An interview appeared in Inside Higher Ed where a prof defends making students’ grades public. :
Yes, I think students’ grades should be posted. By thinking of our students as teacup-fragile, we have probably made them teacup-fragile. I don’t see how this is a service to them. I’ve taught kids in Cambodia and China, and my own son is half-Chinese and started school in Shanghai. Kids are definitely tougher in Asia – they have to face their failures regularly, but their self-esteem is not crushed by it and they tend to excel at whatever they put their minds to. Resilience and the ability to accept occasional defeat, or humbly enjoy the accolades of success, are good for character.
I don’t give all my students the same grade out of some duty to egalitarianism. So why should I hide the true hierarchy from the students? In the West, we stress the idea that our worth and value is a private inner condition of the individual, but in face-cultures like China one’s value is also public. So, public shame and success are considered great motivators. Are there abuses of this? Yes, of course, but most students thrive and excel in this non-egalitarian context too.
I’m bothered by these Orientalist statements and Professor Asma’s belief that meeting a few kids in Cambodia and China entitles him to draw conclusions about everybody in Asia. Asia is not a tiny village. It is an enormously huge and diverse region that should never be dismissed with these facile generalizations just because it is convenient for an American educator to do so to advance an argument.

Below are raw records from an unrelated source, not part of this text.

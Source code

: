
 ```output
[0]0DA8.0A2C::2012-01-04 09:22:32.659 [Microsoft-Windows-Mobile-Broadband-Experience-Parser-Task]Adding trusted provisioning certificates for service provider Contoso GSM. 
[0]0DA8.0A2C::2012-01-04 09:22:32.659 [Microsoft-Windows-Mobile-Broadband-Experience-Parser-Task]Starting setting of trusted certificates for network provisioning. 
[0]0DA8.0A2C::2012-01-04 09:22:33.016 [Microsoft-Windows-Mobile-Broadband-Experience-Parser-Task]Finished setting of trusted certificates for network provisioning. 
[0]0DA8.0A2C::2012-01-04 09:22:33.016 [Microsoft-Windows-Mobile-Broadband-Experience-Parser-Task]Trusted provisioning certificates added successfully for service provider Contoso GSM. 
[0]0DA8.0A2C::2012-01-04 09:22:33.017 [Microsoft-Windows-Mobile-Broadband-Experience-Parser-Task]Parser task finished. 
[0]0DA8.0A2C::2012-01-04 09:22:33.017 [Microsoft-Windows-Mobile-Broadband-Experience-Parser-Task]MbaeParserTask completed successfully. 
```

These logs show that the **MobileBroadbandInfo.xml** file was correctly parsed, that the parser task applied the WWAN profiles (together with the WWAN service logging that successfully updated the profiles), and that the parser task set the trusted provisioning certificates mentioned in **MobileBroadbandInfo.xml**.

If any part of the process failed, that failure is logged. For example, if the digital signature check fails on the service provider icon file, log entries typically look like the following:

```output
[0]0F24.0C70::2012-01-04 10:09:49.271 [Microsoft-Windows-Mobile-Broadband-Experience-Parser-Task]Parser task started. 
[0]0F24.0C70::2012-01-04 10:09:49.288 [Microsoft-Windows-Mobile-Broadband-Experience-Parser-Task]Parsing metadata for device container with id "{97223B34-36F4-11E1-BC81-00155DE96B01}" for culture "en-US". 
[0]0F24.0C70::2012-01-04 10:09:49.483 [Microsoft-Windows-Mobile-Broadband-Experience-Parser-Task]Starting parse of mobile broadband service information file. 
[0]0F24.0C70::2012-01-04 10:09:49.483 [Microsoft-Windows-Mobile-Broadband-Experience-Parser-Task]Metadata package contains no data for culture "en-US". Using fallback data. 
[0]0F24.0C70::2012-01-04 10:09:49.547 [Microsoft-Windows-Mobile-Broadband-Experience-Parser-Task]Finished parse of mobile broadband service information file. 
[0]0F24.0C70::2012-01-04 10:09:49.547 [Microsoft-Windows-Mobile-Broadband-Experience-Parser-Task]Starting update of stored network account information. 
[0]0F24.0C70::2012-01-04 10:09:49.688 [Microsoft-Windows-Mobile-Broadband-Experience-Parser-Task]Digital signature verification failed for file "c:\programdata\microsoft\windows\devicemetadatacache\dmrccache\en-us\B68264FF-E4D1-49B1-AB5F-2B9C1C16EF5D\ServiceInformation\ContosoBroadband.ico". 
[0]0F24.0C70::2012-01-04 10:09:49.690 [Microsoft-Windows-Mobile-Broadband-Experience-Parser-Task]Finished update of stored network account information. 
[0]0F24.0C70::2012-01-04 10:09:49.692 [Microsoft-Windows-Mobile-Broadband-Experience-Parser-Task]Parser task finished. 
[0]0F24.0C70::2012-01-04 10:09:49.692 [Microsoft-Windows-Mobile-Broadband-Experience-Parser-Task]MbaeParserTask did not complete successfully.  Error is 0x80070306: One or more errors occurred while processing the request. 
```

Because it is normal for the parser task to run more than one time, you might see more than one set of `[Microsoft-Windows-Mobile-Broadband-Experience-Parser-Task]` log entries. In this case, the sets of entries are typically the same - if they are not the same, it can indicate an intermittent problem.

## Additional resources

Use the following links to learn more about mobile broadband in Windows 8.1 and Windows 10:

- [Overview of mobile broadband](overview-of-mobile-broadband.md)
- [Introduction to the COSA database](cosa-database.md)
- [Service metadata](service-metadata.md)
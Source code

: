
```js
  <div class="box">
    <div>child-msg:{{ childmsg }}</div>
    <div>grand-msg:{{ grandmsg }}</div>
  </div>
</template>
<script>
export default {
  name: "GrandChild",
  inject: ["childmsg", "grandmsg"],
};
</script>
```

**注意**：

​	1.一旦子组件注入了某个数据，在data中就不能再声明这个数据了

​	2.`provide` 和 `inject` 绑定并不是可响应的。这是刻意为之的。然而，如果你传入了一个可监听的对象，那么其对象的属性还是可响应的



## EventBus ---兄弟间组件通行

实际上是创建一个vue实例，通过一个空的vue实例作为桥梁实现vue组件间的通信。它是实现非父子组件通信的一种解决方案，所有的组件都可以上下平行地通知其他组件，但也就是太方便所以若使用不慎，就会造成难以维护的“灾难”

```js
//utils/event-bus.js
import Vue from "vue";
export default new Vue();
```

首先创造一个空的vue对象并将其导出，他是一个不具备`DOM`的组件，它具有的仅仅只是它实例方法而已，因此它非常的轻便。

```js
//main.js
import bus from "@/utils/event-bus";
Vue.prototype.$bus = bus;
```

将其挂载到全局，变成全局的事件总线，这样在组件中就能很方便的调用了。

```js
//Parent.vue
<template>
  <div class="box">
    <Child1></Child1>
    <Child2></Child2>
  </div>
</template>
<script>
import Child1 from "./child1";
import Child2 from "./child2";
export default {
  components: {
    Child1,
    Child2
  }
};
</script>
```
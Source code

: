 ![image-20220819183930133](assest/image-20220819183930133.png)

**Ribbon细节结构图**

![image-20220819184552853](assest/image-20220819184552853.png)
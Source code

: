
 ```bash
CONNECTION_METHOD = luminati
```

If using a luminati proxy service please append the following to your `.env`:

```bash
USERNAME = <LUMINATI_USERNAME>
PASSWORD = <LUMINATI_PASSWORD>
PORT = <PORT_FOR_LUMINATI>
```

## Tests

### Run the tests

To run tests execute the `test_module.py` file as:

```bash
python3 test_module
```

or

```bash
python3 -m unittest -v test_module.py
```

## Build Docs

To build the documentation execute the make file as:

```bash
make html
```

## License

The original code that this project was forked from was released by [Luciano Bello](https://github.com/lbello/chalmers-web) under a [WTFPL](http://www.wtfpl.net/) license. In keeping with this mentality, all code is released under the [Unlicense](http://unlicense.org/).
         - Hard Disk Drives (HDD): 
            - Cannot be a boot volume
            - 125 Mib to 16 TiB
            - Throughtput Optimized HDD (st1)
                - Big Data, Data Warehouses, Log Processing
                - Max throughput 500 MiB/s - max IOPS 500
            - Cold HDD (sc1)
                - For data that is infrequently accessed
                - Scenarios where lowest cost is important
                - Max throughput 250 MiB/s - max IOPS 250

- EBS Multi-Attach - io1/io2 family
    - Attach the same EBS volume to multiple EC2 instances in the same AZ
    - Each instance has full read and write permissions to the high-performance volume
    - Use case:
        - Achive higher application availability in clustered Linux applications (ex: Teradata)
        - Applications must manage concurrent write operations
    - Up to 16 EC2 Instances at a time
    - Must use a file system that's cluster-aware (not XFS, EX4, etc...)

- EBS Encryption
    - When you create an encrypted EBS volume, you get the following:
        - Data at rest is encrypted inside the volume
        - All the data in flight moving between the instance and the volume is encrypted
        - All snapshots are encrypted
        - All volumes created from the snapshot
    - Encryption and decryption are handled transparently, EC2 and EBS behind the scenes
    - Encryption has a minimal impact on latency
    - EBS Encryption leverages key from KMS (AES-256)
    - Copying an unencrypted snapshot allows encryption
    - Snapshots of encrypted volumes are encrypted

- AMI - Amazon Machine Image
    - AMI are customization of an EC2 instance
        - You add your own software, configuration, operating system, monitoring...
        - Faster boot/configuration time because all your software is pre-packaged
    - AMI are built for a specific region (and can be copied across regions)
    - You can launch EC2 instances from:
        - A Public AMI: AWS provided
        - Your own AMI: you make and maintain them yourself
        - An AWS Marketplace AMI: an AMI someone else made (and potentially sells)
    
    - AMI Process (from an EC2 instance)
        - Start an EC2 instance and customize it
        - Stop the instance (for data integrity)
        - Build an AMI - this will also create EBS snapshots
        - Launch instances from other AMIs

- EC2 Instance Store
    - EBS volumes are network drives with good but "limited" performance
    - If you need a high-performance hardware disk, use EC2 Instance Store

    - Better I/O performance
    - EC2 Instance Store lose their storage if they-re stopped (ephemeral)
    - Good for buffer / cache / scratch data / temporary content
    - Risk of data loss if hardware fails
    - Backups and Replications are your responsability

I agree that students are not fragile and should not be treated as infants. At the same time, I see no evidence that posting the grades has any influence on how well students absorb knowledge. I come from a country where grades are always made public. We are a culture where personal space is never respected and people’s lives are seen as more of a communal property than individuals’ own inalienable belonging. People get used to being shamed publicly not only for their grades but for a variety of other things. For instance, when a medical exam revealed that a classmate at the university back in Kharkov had an STD, this information was announced in front of everybody and shared as widely as possible in order to shame this student.
None of this, however, salvaged our horribly rotten system of education. I would be an idiot if I claimed, as prof. Asma does, that as a result of these practices all FSU people “tend to excel at whatever they put their minds to.” I don’t think that making the grades private would achieve that goal either, of course. Human beings are not machines, and you cannot find a magic button you can press to make them all excel at everything at the same time.
This is the second day in a row where I encounter articles by educated, seemingly intelligent people who don’t have any grasp of what causation is about. They keep advancing arguments of the “The phone called and then it started to rain, ergo phone calls cause rain” variety and don’t notice how silly they sound.